Anteayer se conmemoró el Día del Maestro. Como todos los años, las celebraciones fueron frecuentes en los centros educativos, más en los de enseñanza primaria y, sobre todo, en los primeros grados. El niño en preescolar aprecia mucho a esa persona que remplaza a sus padres durante varias horas al día.
El Maestro cumple su misión. Casi siempre su día coincide con una protesta o un cese de actividades académicas. El incumplimiento de compromisos por parte de los gobiernos de turno y la interminable serie de falencias del sistema educativo colombiano hacen que el 15 de mayo transcurra dentro de un cronograma que se repite cada año. Pero a pesar de todo lo señalado, hablemos de los Maestros y de su función casi evangelizadora.
Comenzaré diciendo que es más que merecido cualquier reconocimiento a los Maestros –lo escribiré siempre con mayúscula, como corresponde designar a quienes orientan las desbordadas energías de los jóvenes y los preparan para que se enfrenten al mundo–. Pero… ¿quiénes son Maestros? Verdaderos Maestros fueron los siete sabios de Grecia.
Tales de Mileto nos dice: “Rechaza lo deshonesto. Antes de mandar, aprende a gobernarte”. Esta enseñanza, promulgada en el siglo VI antes de Cristo, tiene vigencia palmaria en todas las comunidades. Otros maestros de la antigua Grecia, como Quilón el Lacedemonio y Periandro de Corinto, nos hablan al oído.
El primero dice: “Conócete a ti mismo. Que tu lengua no se adelante a tu razón”. Por su parte, Quilón sentencia: “La ganancia deshonrosa es mancha contra la naturaleza”. Nunca sabremos si en la mente de Quilón ya se perfilaba el croquis de Colombia. Si la corrupción y la deshonestidad, condenadas por los sabios griegos y por los Maestros colombianos, pudiesen eliminarse algún día, otro panorama otearíamos en el horizonte.
Rindamos un homenaje –no durante un solo día– a esos seres abnegados que han llevado de la mano a quienes hoy son jóvenes en Colombia y también a quienes lo fueron algún día, aunque no siempre hayan valorado los esfuerzos de sus Maestros.
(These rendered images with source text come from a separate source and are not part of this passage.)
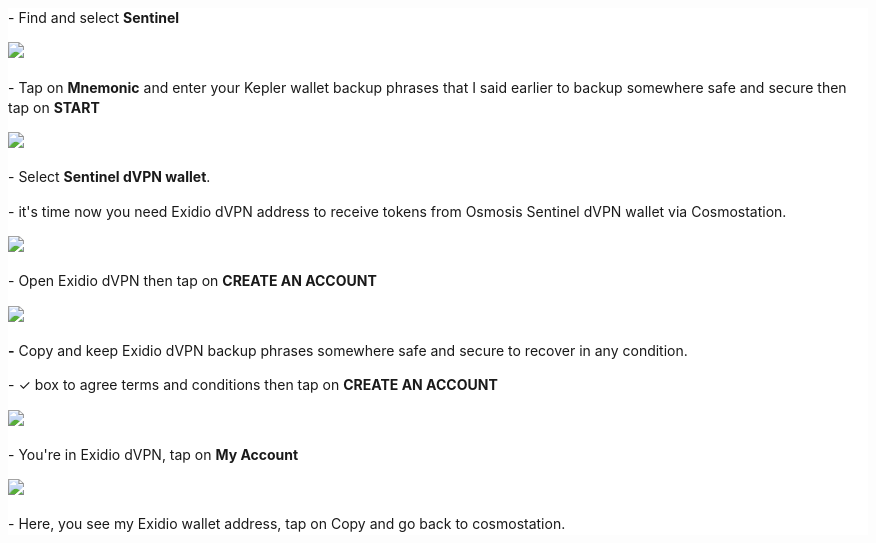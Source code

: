   

\- Find and select **Sentinel**

  

 [![](https://lh3.googleusercontent.com/-QAHYDvl0Rcw/YiRWzWqSUpI/AAAAAAAAJeY/kue4rg6S6BUFENFRWM3Ev-70D5CXTQtQwCNcBGAsYHQ/s1600/1646548682733013-32.png)](https://lh3.googleusercontent.com/-QAHYDvl0Rcw/YiRWzWqSUpI/AAAAAAAAJeY/kue4rg6S6BUFENFRWM3Ev-70D5CXTQtQwCNcBGAsYHQ/s1600/1646548682733013-32.png) 

  

\- Tap on **Mnemonic** and enter your Kepler wallet backup phrases that I said earlier to backup somewhere safe and secure then tap on **START**

 **[![](https://lh3.googleusercontent.com/-uZyMUuMWgLI/YiRWyREnrAI/AAAAAAAAJeU/NW0uNkARX04eF6oquv3VcIR_8rrcANUDgCNcBGAsYHQ/s1600/1646548678579720-33.png)](https://lh3.googleusercontent.com/-uZyMUuMWgLI/YiRWyREnrAI/AAAAAAAAJeU/NW0uNkARX04eF6oquv3VcIR_8rrcANUDgCNcBGAsYHQ/s1600/1646548678579720-33.png)** 

\- Select **Sentinel dVPN wallet**.

  

\- it's time now you need Exidio dVPN address to receive tokens from Osmosis Sentinel dVPN wallet via Cosmostation.

  

 [![](https://lh3.googleusercontent.com/-aKoExUj2syA/YiRWxJOv0HI/AAAAAAAAJeQ/K4EXlC0VXLYeycEfCKPxxcBO7DxH7T54ACNcBGAsYHQ/s1600/1646548673942472-34.png)](https://lh3.googleusercontent.com/-aKoExUj2syA/YiRWxJOv0HI/AAAAAAAAJeQ/K4EXlC0VXLYeycEfCKPxxcBO7DxH7T54ACNcBGAsYHQ/s1600/1646548673942472-34.png) 

  

\- Open Exidio dVPN then tap on **CREATE AN ACCOUNT**

 **[![](https://lh3.googleusercontent.com/-MkwbaEfANKA/YiRWwBu3jTI/AAAAAAAAJeM/1yfa5XwCe9sriXJZby44G2cicu3XyNNNwCNcBGAsYHQ/s1600/1646548669680716-35.png)](https://lh3.googleusercontent.com/-MkwbaEfANKA/YiRWwBu3jTI/AAAAAAAAJeM/1yfa5XwCe9sriXJZby44G2cicu3XyNNNwCNcBGAsYHQ/s1600/1646548669680716-35.png)** 

**\-** Copy and keep Exidio dVPN backup phrases somewhere safe and secure to recover in any condition.

  

\- ✓ box to agree terms and conditions then tap on **CREATE AN ACCOUNT**

 **[![](https://lh3.googleusercontent.com/-E7BEOH-aEKc/YiRWu_VAMtI/AAAAAAAAJeI/2Uy5BIlSNnIpmDye2VFhlhCnawS30B5YACNcBGAsYHQ/s1600/1646548665232783-36.png)](https://lh3.googleusercontent.com/-E7BEOH-aEKc/YiRWu_VAMtI/AAAAAAAAJeI/2Uy5BIlSNnIpmDye2VFhlhCnawS30B5YACNcBGAsYHQ/s1600/1646548665232783-36.png)** 

\- You're in Exidio dVPN, tap on **My Account**

 **[![](https://lh3.googleusercontent.com/-fSUjZbdOz9o/YiRWt0WCcGI/AAAAAAAAJeE/AiAaDcSlKcUxjqJin6i6kYF0wq_tMZrowCNcBGAsYHQ/s1600/1646548661020410-37.png)](https://lh3.googleusercontent.com/-fSUjZbdOz9o/YiRWt0WCcGI/AAAAAAAAJeE/AiAaDcSlKcUxjqJin6i6kYF0wq_tMZrowCNcBGAsYHQ/s1600/1646548661020410-37.png)** 

\- Here, you see my Exidio wallet address, tap on Copy and go back to cosmostation.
Rechacemos la creencia estúpida de que cuando se marcha por la educación se está perdiendo el tiempo. ¡Los vagos son otros! Algunos de ellos enquistados en los organismos que crean las leyes de la Nación y por ello devengan escandalosos salarios. Son los que se sienten con derecho a condenarlos cuando paralizan sus actividades porque les retrasan su salario días y semanas para que esos dineros rindan intereses en las entidades bancarias. ¿Quién o quiénes se benefician con esos intereses? Alguien tiene que ser. Delincuentes, por supuesto; o corruptos, en todo caso.
Este artículo es una invitación a recordar a nuestros primeros maestros. Por mi parte, nunca olvidaré a aquella señora obesa, con muchas canas, que respondió mi ingenua pregunta: “–Seño: ¿por qué usted marca ese punto en medio de la letra u?” “–No es un punto, mijo, esa rayita se llama tilde”.
Qué respuesta tan simple, capaz de despertar el interés, para siempre, por el lenguaje y la literatura en un niño de escasos siete años. Tal vez esta remembranza deje la enseñanza de que los maestros –los primeros, lo últimos, todos– tienen participación en el éxito que logremos en la vida. Y eso, si somos honestos, hay que agradecerlo.